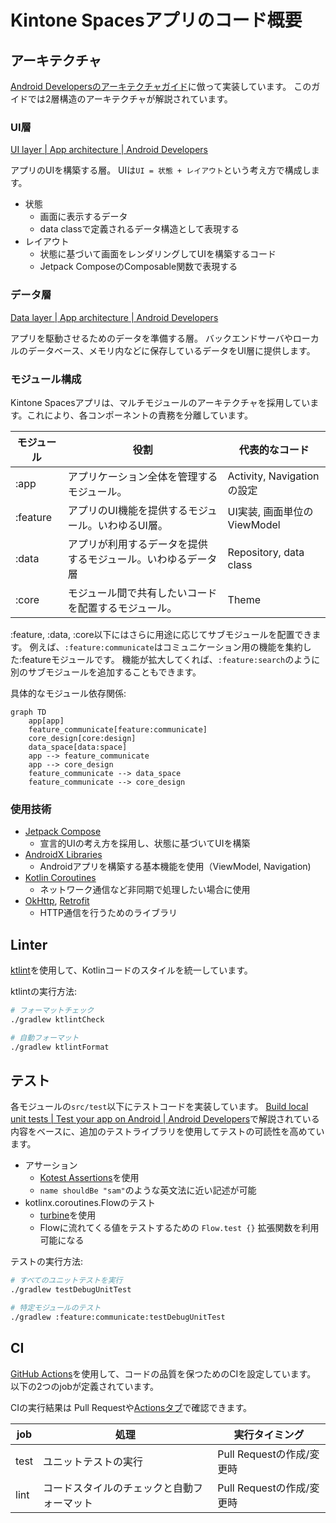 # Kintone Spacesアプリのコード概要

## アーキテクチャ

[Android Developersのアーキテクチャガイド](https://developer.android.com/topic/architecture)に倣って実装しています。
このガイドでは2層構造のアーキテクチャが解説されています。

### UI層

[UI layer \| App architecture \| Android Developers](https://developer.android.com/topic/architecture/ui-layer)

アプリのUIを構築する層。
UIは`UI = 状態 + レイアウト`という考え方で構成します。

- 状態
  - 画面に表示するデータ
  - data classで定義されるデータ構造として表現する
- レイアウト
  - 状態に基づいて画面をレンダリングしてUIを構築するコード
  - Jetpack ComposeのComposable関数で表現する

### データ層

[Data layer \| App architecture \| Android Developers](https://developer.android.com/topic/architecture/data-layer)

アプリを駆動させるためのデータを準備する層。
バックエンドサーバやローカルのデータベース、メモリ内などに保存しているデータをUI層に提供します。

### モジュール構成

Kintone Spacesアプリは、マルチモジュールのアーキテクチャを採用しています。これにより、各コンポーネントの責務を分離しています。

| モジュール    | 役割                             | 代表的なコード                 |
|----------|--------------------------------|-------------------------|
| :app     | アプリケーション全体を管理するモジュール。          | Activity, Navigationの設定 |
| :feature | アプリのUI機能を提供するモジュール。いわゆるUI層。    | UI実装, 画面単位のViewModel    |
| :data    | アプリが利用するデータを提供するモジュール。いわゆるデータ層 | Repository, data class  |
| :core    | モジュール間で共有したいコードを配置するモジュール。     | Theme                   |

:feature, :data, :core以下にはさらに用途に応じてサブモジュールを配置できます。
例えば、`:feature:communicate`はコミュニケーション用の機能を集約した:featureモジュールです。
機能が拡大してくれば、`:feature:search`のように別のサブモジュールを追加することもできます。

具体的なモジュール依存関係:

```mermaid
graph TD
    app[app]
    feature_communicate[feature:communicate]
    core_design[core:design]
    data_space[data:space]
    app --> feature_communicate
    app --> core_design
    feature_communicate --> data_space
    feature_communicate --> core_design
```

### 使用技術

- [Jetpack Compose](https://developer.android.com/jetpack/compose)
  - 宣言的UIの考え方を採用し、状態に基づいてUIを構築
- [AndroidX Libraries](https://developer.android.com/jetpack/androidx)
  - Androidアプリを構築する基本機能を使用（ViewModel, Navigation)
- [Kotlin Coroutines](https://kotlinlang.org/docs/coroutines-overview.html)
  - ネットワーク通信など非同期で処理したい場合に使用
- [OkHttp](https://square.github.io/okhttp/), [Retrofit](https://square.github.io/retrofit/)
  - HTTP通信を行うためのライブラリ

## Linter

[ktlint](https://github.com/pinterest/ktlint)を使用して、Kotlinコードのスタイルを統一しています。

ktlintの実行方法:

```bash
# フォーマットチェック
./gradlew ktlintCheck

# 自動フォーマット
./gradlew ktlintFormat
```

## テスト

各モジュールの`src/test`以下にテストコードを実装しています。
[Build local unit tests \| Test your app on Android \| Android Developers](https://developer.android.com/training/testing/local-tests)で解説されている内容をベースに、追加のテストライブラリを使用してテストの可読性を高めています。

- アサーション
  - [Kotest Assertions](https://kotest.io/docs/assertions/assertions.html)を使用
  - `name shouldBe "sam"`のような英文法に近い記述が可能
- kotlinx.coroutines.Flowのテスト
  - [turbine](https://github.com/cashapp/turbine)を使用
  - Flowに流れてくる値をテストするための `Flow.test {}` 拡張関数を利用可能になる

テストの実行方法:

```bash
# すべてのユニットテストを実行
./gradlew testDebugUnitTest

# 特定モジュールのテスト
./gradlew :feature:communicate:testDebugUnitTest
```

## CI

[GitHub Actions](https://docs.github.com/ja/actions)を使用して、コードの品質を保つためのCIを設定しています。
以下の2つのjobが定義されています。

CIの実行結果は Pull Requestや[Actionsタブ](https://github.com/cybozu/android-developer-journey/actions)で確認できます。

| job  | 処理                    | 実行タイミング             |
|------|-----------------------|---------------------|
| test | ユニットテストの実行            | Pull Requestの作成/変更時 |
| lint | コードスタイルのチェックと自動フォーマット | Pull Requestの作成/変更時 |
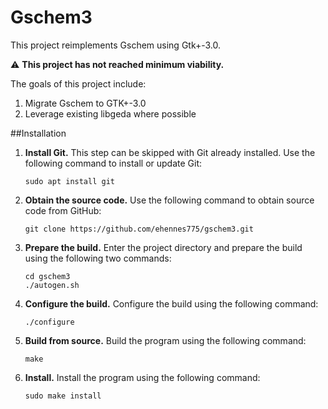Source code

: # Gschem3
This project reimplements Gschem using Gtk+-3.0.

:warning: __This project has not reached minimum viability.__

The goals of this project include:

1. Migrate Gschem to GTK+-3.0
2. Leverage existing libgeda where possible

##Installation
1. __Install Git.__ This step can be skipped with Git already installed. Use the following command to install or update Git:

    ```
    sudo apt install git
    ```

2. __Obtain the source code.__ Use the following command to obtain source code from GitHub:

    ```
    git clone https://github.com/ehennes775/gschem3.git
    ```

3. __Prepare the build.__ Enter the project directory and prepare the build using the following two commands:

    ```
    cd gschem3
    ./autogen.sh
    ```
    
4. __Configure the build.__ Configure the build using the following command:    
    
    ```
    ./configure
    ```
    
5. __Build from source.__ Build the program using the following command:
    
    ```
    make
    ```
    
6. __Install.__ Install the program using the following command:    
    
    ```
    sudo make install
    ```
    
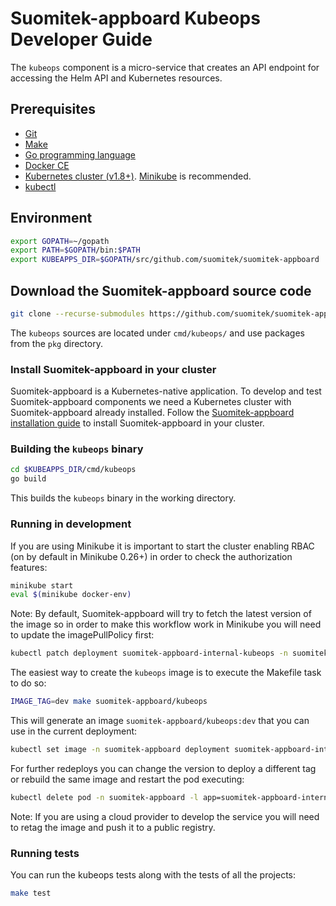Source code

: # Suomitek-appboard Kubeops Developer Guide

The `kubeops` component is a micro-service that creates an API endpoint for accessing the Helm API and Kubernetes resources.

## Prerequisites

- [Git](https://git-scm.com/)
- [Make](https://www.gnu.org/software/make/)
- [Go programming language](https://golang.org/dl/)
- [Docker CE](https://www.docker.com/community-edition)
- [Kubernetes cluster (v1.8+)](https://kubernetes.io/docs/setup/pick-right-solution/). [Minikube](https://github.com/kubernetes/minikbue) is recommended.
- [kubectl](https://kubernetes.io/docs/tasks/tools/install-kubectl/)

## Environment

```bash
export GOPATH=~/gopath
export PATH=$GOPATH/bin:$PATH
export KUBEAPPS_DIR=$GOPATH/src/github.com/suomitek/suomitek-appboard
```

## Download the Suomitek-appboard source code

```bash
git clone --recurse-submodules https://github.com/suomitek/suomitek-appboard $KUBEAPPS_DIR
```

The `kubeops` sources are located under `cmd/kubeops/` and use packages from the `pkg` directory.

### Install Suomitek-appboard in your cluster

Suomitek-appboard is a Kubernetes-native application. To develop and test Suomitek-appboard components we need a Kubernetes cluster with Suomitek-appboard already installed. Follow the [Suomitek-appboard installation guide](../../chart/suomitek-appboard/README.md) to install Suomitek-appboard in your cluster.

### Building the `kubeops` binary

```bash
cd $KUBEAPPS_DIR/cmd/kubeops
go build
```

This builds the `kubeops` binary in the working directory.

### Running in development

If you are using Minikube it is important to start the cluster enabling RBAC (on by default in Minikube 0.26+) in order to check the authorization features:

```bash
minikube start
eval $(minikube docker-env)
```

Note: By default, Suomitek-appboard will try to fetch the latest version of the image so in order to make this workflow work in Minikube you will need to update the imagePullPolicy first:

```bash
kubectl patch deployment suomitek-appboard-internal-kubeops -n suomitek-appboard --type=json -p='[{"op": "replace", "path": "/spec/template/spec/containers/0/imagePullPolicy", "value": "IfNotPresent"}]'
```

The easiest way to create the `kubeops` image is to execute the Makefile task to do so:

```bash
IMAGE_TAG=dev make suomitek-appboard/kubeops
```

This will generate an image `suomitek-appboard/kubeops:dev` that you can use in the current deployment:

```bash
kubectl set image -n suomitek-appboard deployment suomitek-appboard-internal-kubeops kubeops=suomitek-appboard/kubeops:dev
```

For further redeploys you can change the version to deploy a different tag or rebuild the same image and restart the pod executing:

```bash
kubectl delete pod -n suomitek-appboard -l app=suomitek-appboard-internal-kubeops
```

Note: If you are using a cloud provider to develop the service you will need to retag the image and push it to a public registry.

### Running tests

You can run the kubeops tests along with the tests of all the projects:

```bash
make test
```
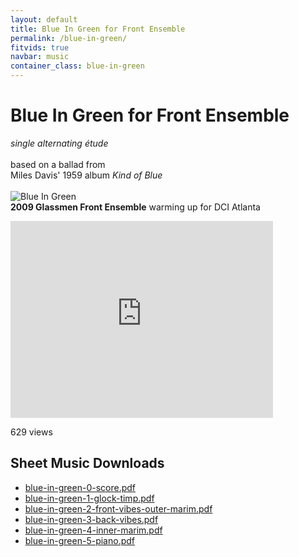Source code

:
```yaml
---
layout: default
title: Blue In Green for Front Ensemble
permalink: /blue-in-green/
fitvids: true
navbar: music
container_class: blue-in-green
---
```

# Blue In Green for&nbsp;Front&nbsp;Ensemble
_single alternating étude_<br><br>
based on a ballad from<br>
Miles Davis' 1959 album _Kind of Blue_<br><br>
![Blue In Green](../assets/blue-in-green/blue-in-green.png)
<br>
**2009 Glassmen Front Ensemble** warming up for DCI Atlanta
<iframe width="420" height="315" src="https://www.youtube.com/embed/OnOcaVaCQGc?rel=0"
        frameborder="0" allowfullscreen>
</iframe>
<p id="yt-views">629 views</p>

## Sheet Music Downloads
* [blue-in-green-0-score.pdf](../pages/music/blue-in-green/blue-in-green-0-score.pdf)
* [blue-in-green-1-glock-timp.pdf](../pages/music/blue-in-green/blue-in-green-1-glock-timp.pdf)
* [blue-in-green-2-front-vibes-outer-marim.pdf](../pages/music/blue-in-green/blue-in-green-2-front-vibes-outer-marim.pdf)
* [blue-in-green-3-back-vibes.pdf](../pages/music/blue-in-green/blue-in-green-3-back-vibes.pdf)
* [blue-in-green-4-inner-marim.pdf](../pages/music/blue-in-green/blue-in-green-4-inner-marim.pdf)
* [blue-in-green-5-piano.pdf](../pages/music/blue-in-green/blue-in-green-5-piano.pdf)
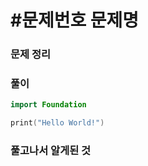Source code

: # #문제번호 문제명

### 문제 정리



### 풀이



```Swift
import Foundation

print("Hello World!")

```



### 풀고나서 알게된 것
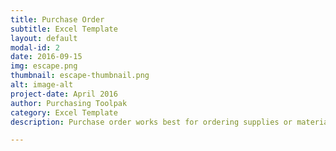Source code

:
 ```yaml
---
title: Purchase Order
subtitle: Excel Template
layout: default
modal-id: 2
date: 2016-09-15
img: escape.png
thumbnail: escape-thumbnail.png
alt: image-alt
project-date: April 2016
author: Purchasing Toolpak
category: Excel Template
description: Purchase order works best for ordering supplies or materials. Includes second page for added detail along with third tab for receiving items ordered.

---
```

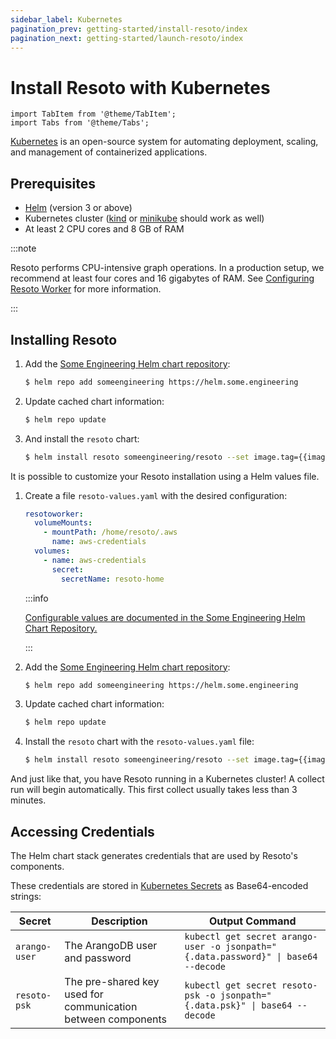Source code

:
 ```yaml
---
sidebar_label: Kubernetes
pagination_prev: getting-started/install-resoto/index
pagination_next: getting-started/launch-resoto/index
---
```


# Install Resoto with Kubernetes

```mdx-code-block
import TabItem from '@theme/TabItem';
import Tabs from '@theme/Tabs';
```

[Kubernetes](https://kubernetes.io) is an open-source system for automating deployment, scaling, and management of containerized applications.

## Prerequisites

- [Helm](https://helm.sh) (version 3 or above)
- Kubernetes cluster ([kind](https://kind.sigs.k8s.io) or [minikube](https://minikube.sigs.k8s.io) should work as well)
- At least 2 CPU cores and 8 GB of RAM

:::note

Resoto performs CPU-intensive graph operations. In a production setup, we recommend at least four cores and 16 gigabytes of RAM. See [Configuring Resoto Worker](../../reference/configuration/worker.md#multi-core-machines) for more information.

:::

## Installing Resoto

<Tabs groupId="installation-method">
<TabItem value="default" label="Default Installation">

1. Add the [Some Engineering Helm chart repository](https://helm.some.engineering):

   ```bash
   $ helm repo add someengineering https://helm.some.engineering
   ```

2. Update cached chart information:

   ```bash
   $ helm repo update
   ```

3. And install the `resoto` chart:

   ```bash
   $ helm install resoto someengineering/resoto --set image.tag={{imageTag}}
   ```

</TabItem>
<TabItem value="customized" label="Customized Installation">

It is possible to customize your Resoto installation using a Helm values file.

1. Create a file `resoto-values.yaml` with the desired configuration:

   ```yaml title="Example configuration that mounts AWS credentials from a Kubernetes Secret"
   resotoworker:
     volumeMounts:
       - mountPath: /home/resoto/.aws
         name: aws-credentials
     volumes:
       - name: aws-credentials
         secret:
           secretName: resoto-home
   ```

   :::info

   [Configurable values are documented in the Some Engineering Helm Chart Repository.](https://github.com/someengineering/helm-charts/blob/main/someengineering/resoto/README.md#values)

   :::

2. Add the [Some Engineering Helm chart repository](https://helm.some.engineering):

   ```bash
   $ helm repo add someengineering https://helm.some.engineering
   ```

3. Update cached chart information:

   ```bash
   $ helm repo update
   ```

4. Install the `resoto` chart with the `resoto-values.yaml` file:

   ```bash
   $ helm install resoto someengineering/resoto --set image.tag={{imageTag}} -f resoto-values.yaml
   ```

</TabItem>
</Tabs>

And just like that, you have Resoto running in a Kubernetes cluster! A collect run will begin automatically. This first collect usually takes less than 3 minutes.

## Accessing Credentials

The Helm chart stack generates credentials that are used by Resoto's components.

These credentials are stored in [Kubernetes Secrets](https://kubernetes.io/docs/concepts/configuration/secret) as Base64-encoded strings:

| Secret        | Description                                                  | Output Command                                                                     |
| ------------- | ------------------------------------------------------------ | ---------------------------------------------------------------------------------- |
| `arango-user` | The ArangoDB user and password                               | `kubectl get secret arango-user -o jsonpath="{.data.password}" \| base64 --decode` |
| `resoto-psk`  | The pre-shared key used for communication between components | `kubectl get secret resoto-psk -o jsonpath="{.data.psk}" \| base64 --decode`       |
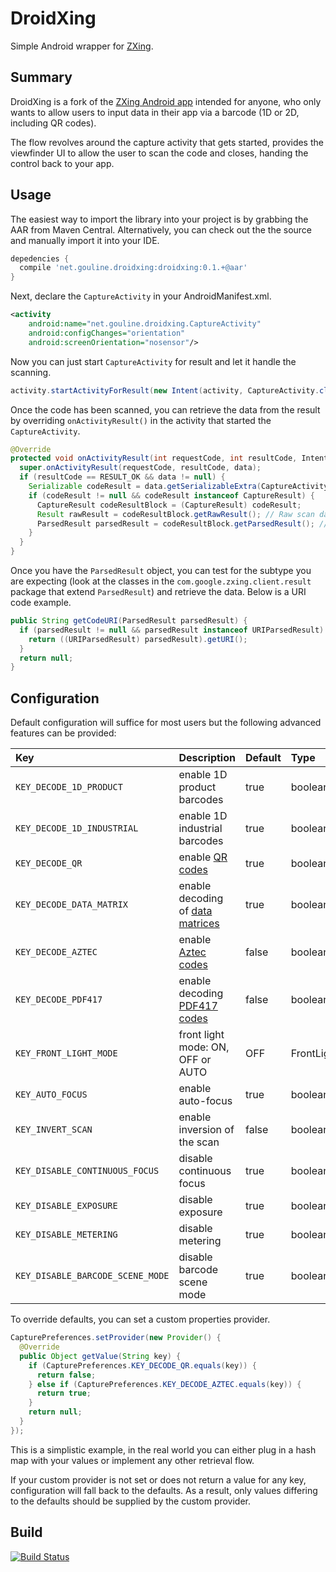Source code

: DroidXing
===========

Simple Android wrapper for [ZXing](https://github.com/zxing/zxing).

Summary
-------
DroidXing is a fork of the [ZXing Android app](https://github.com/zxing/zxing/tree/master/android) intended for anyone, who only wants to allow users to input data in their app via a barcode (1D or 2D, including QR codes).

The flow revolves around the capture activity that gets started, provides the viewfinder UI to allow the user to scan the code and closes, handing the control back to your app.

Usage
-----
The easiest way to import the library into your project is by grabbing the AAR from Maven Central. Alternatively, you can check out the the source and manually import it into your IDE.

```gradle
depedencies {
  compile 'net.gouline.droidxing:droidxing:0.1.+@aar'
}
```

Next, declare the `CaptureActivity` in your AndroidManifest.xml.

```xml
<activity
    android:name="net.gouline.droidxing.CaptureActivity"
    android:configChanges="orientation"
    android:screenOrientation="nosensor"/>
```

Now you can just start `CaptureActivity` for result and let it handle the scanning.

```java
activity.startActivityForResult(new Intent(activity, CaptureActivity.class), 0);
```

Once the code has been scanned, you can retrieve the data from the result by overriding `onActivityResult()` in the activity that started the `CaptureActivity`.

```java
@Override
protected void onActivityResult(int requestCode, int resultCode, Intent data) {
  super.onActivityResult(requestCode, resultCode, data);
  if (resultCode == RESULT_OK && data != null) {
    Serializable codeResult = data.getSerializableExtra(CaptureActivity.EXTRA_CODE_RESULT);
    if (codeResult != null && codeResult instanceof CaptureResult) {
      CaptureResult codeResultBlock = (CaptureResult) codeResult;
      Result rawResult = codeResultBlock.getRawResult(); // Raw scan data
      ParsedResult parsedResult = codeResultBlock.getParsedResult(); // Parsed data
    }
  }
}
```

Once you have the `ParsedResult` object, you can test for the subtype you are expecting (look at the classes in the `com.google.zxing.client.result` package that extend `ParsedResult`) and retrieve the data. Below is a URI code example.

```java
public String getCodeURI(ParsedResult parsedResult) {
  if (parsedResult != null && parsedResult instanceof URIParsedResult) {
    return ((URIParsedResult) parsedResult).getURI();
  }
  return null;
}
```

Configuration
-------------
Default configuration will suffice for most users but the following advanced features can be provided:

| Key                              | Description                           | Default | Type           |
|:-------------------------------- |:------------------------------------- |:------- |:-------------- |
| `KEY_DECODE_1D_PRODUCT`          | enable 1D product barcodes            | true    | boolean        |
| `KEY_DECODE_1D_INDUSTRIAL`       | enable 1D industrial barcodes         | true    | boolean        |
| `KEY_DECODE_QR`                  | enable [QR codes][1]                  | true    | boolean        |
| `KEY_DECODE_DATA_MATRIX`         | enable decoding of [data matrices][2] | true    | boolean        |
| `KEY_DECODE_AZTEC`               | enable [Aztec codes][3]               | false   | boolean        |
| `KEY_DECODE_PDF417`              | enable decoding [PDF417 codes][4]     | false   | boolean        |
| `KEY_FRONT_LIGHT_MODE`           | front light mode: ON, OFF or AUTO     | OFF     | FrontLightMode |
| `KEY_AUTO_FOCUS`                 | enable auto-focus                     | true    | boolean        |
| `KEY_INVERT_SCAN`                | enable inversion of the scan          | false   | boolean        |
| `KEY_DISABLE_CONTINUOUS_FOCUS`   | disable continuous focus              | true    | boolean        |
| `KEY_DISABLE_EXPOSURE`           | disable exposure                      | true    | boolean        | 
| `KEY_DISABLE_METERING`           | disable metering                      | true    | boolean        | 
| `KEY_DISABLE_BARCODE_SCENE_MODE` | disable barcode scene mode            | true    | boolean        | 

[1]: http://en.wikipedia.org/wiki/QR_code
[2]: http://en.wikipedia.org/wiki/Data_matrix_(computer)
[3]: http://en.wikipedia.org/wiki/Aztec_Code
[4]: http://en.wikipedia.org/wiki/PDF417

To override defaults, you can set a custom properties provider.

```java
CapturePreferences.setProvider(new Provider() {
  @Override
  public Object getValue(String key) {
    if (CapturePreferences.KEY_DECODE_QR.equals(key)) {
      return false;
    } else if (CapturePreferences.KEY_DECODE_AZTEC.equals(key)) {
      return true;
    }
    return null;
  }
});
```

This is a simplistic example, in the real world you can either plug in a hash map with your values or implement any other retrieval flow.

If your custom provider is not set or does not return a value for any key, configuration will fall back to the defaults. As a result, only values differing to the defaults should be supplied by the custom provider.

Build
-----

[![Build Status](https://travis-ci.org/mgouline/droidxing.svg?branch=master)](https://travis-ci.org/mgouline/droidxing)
+++
• _How to complete this task_
All lines in the data that contain the word "Ensemble" should be copied.

• _Answer space_
title: Blue In Green for Front Ensemble
# Blue In Green for&nbsp;Front&nbsp;Ensemble
**2009 Glassmen Front Ensemble** warming up for DCI Atlanta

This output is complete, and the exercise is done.